• [Task directions]: Copy out precisely the lines from the start of the data through the line with "Cluster the countries", and keep pictures out of it.

Stored data
──────────

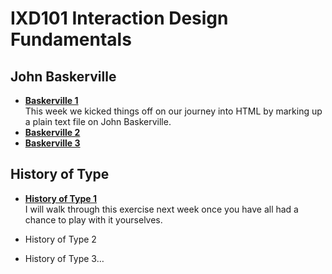 IXD101 Interaction Design Fundamentals
======================================

John Baskerville
----------------
- **[Baskerville 1](https://eleventhirty.github.io/john_baskerville/baskerville1.html)**   
    This week we kicked things off on our journey into HTML by marking up a plain text file on John Baskerville.
- **[Baskerville 2](https://eleventhirty.github.io/john_baskerville/baskerville2.html)**
- **[Baskerville 3](https://eleventhirty.github.io/john_baskerville/baskerville3.html)**



History of Type
---------------
- **[History of Type 1]((https://eleventhirty.github.io/john_baskerville/history1.html)**)**  
  I will walk through this exercise next week once you have all had a chance to play with it yourselves.


- History of Type 2


- History of Type 3…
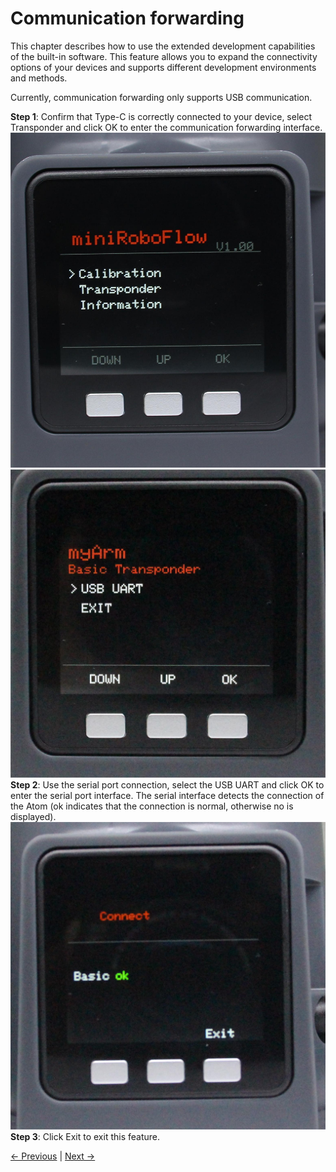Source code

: # Communication forwarding

This chapter describes how to use the extended development capabilities of the built-in software. This feature allows you to expand the connectivity options of your devices and supports different development environments and methods.

Currently, communication forwarding only supports USB communication.

**Step 1**: Confirm that Type-C is correctly connected to your device, select Transponder and click OK to enter the communication forwarding interface.
![pic](../../../resources/4-FunctionsAndApplications/5-BasicFunctions/5.1-SystemInstructionsForUse/resources/main.jpg)
![pic](../../../resources/4-FunctionsAndApplications/5-BasicFunctions/5.1-SystemInstructionsForUse/resources/transponder.jpg)
**Step 2**: Use the serial port connection, select the USB UART and click OK to enter the serial port interface. The serial interface detects the connection of the Atom (ok indicates that the connection is normal, otherwise no is displayed).
![pic](../../../resources/4-FunctionsAndApplications/5-BasicFunctions/5.1-SystemInstructionsForUse/resources/uart.jpg)
**Step 3**: Click Exit to exit this feature.

[← Previous](./5.1.2-calibrate.md) | [Next →](./5.1.4-information.md)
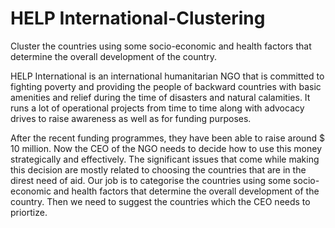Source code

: # HELP International-Clustering
Cluster the countries using some socio-economic and health factors that determine the overall development of the country.

HELP International is an international humanitarian NGO that is committed to fighting poverty and providing the people of backward countries with basic amenities and relief during the time of disasters and natural calamities. It runs a lot of operational projects from time to time along with advocacy drives to raise awareness as well as for funding purposes.


After the recent funding programmes, they have been able to raise around $ 10 million. Now the CEO of the NGO needs to decide how to use this money strategically and effectively. The significant issues that come while making this decision are mostly related to choosing the countries that are in the direst need of aid. 
Our job is to categorise the countries using some socio-economic and health factors that determine the overall development of the country. Then we need to suggest the countries which the CEO needs to priortize.

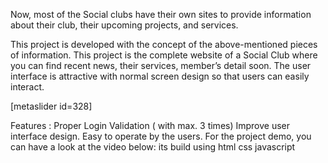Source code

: Now, most of the Social clubs have their own sites to provide information about their club, their upcoming projects, and services.

This project is developed with the concept of the above-mentioned pieces of information. This project is the complete website of a Social Club where you can find recent news, their services, member’s detail soon. The user interface is attractive with normal screen design so that users can easily interact.

[metaslider id=328]

Features :
Proper Login Validation ( with max. 3 times)
Improve user interface design.
Easy to operate by the users.
For the project demo, you can have a look at the video below:
its build using
html
css
javascript
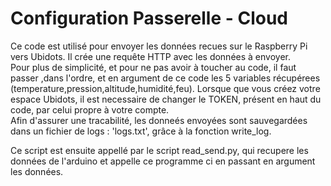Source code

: # Configuration Passerelle - Cloud

Ce code est utilisé pour envoyer les données recues sur le Raspberry Pi vers Ubidots.
Il crée une requête HTTP avec les données à envoyer.
<br/>
Pour plus de simplicité, et pour ne pas avoir à toucher au code, il faut passer ,dans l'ordre, et en argument de ce code les 5 variables récupérees (temperature,pression,altitude,humidité,feu).
Lorsque que vous créez votre espace Ubidots, il est necessaire de changer le TOKEN, présent en haut du code, par celui propre à votre compte.
<br/>
Afin d'assurer une tracabilité, les donneés envoyées sont sauvegardées dans un fichier de logs : 'logs.txt', grâce à la fonction  write_log.
<br/>

Ce script est ensuite appellé par le script read_send.py, qui recupere les données de l'arduino et appelle ce programme ci en passant en argument les données.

──────────

• [Solution]:
 IXD101 Interaction Design Fundamentals
======================================

John Baskerville
----------------
- **[Baskerville 1](https://eleventhirty.github.io/john_baskerville/baskerville1.html)**   
    This week we kicked things off on our journey into HTML by marking up a plain text file on John Baskerville.
- **[Baskerville 2](https://eleventhirty.github.io/john_baskerville/baskerville2.html)**
- **[Baskerville 3](https://eleventhirty.github.io/john_baskerville/baskerville3.html)**



History of Type
---------------
- **[History of Type 1]((https://eleventhirty.github.io/john_baskerville/history1.html)**)**  
  I will walk through this exercise next week once you have all had a chance to play with it yourselves.


- History of Type 2


- History of Type 3…
Source code

: # Communication forwarding

This chapter describes how to use the extended development capabilities of the built-in software. This feature allows you to expand the connectivity options of your devices and supports different development environments and methods.

Currently, communication forwarding only supports USB communication.

**Step 1**: Confirm that Type-C is correctly connected to your device, select Transponder and click OK to enter the communication forwarding interface.
![pic](../../../resources/4-FunctionsAndApplications/5-BasicFunctions/5.1-SystemInstructionsForUse/resources/main.jpg)
![pic](../../../resources/4-FunctionsAndApplications/5-BasicFunctions/5.1-SystemInstructionsForUse/resources/transponder.jpg)
**Step 2**: Use the serial port connection, select the USB UART and click OK to enter the serial port interface. The serial interface detects the connection of the Atom (ok indicates that the connection is normal, otherwise no is displayed).
![pic](../../../resources/4-FunctionsAndApplications/5-BasicFunctions/5.1-SystemInstructionsForUse/resources/uart.jpg)
**Step 3**: Click Exit to exit this feature.

[← Previous](./5.1.2-calibrate.md) | [Next →](./5.1.4-information.md)
Source code

: # HELP International-Clustering
Cluster the countries using some socio-economic and health factors that determine the overall development of the country.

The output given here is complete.